• **Work required**:
Write out the data word for word and drop any picture you find.

--

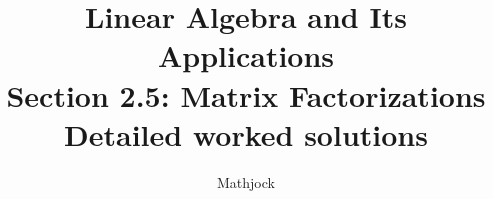 
\title{\textbf{Linear Algebra and Its Applications}\\[0.3em]Section 2.5: Matrix Factorizations\\[0.3em]\large Detailed worked solutions}
\author{Mathjock}
\date{}

\maketitle
\bookinfo
\tableofcontents
\clearpage
\renewcommand{\thesection}{2.\arabic{section}}
\renewcommand{\theHsection}{2.\arabic{section}}
\setcounter{section}{4}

--

• **Task output**:
\title{\textbf{Linear Algebra and Its Applications}\\[0.3em]Section 2.5: Matrix Factorizations\\[0.3em]\large Detailed worked solutions}
\author{Mathjock}
\date{}

\maketitle
\bookinfo
\tableofcontents
\clearpage
\renewcommand{\thesection}{2.\arabic{section}}
\renewcommand{\theHsection}{2.\arabic{section}}
\setcounter{section}{4}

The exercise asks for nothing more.